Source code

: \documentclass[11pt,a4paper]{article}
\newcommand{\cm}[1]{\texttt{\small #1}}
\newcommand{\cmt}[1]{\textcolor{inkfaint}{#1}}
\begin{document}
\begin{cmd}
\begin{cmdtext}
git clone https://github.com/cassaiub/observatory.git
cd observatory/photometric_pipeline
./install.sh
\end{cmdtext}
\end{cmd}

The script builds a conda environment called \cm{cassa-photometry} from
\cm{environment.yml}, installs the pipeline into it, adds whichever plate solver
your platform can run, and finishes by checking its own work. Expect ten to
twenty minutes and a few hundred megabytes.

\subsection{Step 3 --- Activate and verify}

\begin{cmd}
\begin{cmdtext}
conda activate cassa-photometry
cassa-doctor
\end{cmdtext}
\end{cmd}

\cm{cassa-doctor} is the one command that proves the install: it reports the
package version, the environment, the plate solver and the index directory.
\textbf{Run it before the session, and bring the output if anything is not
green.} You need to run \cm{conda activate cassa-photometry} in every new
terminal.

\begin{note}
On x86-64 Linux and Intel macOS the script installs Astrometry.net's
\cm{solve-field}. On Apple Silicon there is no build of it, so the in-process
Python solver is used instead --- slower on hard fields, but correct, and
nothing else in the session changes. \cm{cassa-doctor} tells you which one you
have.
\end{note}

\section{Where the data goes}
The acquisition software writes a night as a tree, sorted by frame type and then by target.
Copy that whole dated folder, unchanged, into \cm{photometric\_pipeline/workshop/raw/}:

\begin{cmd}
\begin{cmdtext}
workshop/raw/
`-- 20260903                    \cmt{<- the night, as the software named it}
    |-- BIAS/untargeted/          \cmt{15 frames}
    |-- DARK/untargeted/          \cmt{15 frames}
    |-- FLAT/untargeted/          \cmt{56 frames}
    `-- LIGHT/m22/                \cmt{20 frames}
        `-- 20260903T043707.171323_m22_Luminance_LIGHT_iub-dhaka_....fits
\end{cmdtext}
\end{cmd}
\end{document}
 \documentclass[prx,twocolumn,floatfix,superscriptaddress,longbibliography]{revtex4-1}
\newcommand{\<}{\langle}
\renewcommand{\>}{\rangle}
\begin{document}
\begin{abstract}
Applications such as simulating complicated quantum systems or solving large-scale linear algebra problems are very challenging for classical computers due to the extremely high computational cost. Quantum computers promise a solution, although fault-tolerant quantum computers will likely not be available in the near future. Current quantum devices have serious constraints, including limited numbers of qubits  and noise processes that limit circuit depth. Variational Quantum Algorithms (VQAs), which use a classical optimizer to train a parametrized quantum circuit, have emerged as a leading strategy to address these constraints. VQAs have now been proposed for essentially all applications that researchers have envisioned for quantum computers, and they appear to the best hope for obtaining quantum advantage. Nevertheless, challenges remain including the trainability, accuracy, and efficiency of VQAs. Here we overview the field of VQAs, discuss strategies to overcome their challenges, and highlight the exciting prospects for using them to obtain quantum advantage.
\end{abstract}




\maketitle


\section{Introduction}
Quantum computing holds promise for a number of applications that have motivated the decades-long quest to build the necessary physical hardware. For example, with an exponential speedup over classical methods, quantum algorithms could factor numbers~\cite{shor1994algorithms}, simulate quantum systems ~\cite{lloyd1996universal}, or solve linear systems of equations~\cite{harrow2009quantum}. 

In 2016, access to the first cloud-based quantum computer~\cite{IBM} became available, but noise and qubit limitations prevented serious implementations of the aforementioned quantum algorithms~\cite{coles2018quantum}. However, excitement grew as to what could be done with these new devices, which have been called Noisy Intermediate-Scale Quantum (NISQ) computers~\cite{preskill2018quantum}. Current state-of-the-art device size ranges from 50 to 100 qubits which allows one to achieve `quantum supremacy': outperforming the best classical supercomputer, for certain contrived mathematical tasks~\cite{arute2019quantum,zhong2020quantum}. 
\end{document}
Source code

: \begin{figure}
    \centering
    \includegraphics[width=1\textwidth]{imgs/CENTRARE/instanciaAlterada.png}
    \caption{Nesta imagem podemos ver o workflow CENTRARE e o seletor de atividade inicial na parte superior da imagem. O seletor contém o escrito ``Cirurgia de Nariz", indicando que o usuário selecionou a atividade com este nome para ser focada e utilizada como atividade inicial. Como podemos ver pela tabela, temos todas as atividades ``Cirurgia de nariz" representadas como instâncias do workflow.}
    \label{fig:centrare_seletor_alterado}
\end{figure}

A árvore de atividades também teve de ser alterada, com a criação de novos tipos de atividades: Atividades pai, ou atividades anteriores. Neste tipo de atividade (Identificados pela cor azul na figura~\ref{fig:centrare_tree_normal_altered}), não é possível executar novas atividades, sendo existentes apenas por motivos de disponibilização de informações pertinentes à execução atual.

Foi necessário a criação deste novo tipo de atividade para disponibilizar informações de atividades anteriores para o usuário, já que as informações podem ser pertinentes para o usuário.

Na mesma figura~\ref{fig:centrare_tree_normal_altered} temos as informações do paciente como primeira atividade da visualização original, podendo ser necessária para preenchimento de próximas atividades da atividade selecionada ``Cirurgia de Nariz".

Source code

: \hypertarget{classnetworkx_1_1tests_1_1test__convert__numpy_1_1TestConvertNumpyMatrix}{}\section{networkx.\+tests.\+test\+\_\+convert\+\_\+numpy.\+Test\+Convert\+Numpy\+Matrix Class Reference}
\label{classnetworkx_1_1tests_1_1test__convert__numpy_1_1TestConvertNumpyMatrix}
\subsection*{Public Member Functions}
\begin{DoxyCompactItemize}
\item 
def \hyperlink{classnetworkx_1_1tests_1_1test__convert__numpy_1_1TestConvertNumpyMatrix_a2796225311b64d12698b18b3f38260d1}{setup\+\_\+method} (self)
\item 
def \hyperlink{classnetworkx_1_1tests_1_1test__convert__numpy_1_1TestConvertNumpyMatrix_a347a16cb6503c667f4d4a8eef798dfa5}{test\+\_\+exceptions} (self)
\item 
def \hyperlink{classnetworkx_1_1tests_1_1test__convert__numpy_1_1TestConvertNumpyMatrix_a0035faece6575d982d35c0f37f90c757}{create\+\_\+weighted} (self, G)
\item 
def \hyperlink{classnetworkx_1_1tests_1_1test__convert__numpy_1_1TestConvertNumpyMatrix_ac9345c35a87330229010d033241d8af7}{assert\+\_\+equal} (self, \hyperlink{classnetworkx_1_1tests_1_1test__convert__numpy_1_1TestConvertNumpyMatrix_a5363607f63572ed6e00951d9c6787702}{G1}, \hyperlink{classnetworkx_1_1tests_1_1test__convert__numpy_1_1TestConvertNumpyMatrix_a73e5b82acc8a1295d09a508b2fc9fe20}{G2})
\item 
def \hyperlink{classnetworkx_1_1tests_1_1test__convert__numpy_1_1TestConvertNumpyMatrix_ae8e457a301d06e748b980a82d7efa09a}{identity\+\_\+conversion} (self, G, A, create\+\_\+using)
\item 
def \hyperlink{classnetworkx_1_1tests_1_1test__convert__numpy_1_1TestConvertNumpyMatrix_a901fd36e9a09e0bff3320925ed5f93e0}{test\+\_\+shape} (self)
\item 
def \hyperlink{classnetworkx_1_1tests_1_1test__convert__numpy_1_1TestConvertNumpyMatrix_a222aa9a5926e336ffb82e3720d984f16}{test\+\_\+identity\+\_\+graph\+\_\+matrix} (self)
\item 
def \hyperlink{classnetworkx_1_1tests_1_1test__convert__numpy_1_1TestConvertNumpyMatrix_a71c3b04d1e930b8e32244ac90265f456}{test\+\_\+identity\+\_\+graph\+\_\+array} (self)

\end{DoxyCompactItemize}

§ What the task asks: Once the listing above has been read, restate it exactly.

§ Output of the task:
Source code

: \documentclass[11pt,a4paper]{article}
\newcommand{\cm}[1]{\texttt{\small #1}}
\newcommand{\cmt}[1]{\textcolor{inkfaint}{#1}}
\begin{document}
\begin{cmd}
\begin{cmdtext}
git clone https://github.com/cassaiub/observatory.git
cd observatory/photometric_pipeline
./install.sh
\end{cmdtext}
\end{cmd}

The script builds a conda environment called \cm{cassa-photometry} from
\cm{environment.yml}, installs the pipeline into it, adds whichever plate solver
your platform can run, and finishes by checking its own work. Expect ten to
twenty minutes and a few hundred megabytes.

\subsection{Step 3 --- Activate and verify}

\begin{cmd}
\begin{cmdtext}
conda activate cassa-photometry
cassa-doctor
\end{cmdtext}
\end{cmd}

\cm{cassa-doctor} is the one command that proves the install: it reports the
package version, the environment, the plate solver and the index directory.
\textbf{Run it before the session, and bring the output if anything is not
green.} You need to run \cm{conda activate cassa-photometry} in every new
terminal.

\begin{note}
On x86-64 Linux and Intel macOS the script installs Astrometry.net's
\cm{solve-field}. On Apple Silicon there is no build of it, so the in-process
Python solver is used instead --- slower on hard fields, but correct, and
nothing else in the session changes. \cm{cassa-doctor} tells you which one you
have.
\end{note}

\section{Where the data goes}
The acquisition software writes a night as a tree, sorted by frame type and then by target.
Copy that whole dated folder, unchanged, into \cm{photometric\_pipeline/workshop/raw/}:

\begin{cmd}
\begin{cmdtext}
workshop/raw/
`-- 20260903                    \cmt{<- the night, as the software named it}
    |-- BIAS/untargeted/          \cmt{15 frames}
    |-- DARK/untargeted/          \cmt{15 frames}
    |-- FLAT/untargeted/          \cmt{56 frames}
    `-- LIGHT/m22/                \cmt{20 frames}
        `-- 20260903T043707.171323_m22_Luminance_LIGHT_iub-dhaka_....fits
\end{cmdtext}
\end{cmd}
\end{document}
 \documentclass[prx,twocolumn,floatfix,superscriptaddress,longbibliography]{revtex4-1}
\newcommand{\<}{\langle}
\renewcommand{\>}{\rangle}
\begin{document}
\begin{abstract}
Applications such as simulating complicated quantum systems or solving large-scale linear algebra problems are very challenging for classical computers due to the extremely high computational cost. Quantum computers promise a solution, although fault-tolerant quantum computers will likely not be available in the near future. Current quantum devices have serious constraints, including limited numbers of qubits  and noise processes that limit circuit depth. Variational Quantum Algorithms (VQAs), which use a classical optimizer to train a parametrized quantum circuit, have emerged as a leading strategy to address these constraints. VQAs have now been proposed for essentially all applications that researchers have envisioned for quantum computers, and they appear to the best hope for obtaining quantum advantage. Nevertheless, challenges remain including the trainability, accuracy, and efficiency of VQAs. Here we overview the field of VQAs, discuss strategies to overcome their challenges, and highlight the exciting prospects for using them to obtain quantum advantage.
\end{abstract}




\maketitle


\section{Introduction}
Quantum computing holds promise for a number of applications that have motivated the decades-long quest to build the necessary physical hardware. For example, with an exponential speedup over classical methods, quantum algorithms could factor numbers~\cite{shor1994algorithms}, simulate quantum systems ~\cite{lloyd1996universal}, or solve linear systems of equations~\cite{harrow2009quantum}. 

In 2016, access to the first cloud-based quantum computer~\cite{IBM} became available, but noise and qubit limitations prevented serious implementations of the aforementioned quantum algorithms~\cite{coles2018quantum}. However, excitement grew as to what could be done with these new devices, which have been called Noisy Intermediate-Scale Quantum (NISQ) computers~\cite{preskill2018quantum}. Current state-of-the-art device size ranges from 50 to 100 qubits which allows one to achieve `quantum supremacy': outperforming the best classical supercomputer, for certain contrived mathematical tasks~\cite{arute2019quantum,zhong2020quantum}. 
\end{document}
Source code

: \begin{figure}
    \centering
    \includegraphics[width=1\textwidth]{imgs/CENTRARE/instanciaAlterada.png}
    \caption{Nesta imagem podemos ver o workflow CENTRARE e o seletor de atividade inicial na parte superior da imagem. O seletor contém o escrito ``Cirurgia de Nariz", indicando que o usuário selecionou a atividade com este nome para ser focada e utilizada como atividade inicial. Como podemos ver pela tabela, temos todas as atividades ``Cirurgia de nariz" representadas como instâncias do workflow.}
    \label{fig:centrare_seletor_alterado}
\end{figure}

A árvore de atividades também teve de ser alterada, com a criação de novos tipos de atividades: Atividades pai, ou atividades anteriores. Neste tipo de atividade (Identificados pela cor azul na figura~\ref{fig:centrare_tree_normal_altered}), não é possível executar novas atividades, sendo existentes apenas por motivos de disponibilização de informações pertinentes à execução atual.

Foi necessário a criação deste novo tipo de atividade para disponibilizar informações de atividades anteriores para o usuário, já que as informações podem ser pertinentes para o usuário.

Na mesma figura~\ref{fig:centrare_tree_normal_altered} temos as informações do paciente como primeira atividade da visualização original, podendo ser necessária para preenchimento de próximas atividades da atividade selecionada ``Cirurgia de Nariz".

Source code

: \hypertarget{classnetworkx_1_1tests_1_1test__convert__numpy_1_1TestConvertNumpyMatrix}{}\section{networkx.\+tests.\+test\+\_\+convert\+\_\+numpy.\+Test\+Convert\+Numpy\+Matrix Class Reference}
\label{classnetworkx_1_1tests_1_1test__convert__numpy_1_1TestConvertNumpyMatrix}
\subsection*{Public Member Functions}
\begin{DoxyCompactItemize}
\item 
def \hyperlink{classnetworkx_1_1tests_1_1test__convert__numpy_1_1TestConvertNumpyMatrix_a2796225311b64d12698b18b3f38260d1}{setup\+\_\+method} (self)
\item 
def \hyperlink{classnetworkx_1_1tests_1_1test__convert__numpy_1_1TestConvertNumpyMatrix_a347a16cb6503c667f4d4a8eef798dfa5}{test\+\_\+exceptions} (self)
\item 
def \hyperlink{classnetworkx_1_1tests_1_1test__convert__numpy_1_1TestConvertNumpyMatrix_a0035faece6575d982d35c0f37f90c757}{create\+\_\+weighted} (self, G)
\item 
def \hyperlink{classnetworkx_1_1tests_1_1test__convert__numpy_1_1TestConvertNumpyMatrix_ac9345c35a87330229010d033241d8af7}{assert\+\_\+equal} (self, \hyperlink{classnetworkx_1_1tests_1_1test__convert__numpy_1_1TestConvertNumpyMatrix_a5363607f63572ed6e00951d9c6787702}{G1}, \hyperlink{classnetworkx_1_1tests_1_1test__convert__numpy_1_1TestConvertNumpyMatrix_a73e5b82acc8a1295d09a508b2fc9fe20}{G2})
\item 
def \hyperlink{classnetworkx_1_1tests_1_1test__convert__numpy_1_1TestConvertNumpyMatrix_ae8e457a301d06e748b980a82d7efa09a}{identity\+\_\+conversion} (self, G, A, create\+\_\+using)
\item 
def \hyperlink{classnetworkx_1_1tests_1_1test__convert__numpy_1_1TestConvertNumpyMatrix_a901fd36e9a09e0bff3320925ed5f93e0}{test\+\_\+shape} (self)
\item 
def \hyperlink{classnetworkx_1_1tests_1_1test__convert__numpy_1_1TestConvertNumpyMatrix_a222aa9a5926e336ffb82e3720d984f16}{test\+\_\+identity\+\_\+graph\+\_\+matrix} (self)
\item 
def \hyperlink{classnetworkx_1_1tests_1_1test__convert__numpy_1_1TestConvertNumpyMatrix_a71c3b04d1e930b8e32244ac90265f456}{test\+\_\+identity\+\_\+graph\+\_\+array} (self)

\end{DoxyCompactItemize}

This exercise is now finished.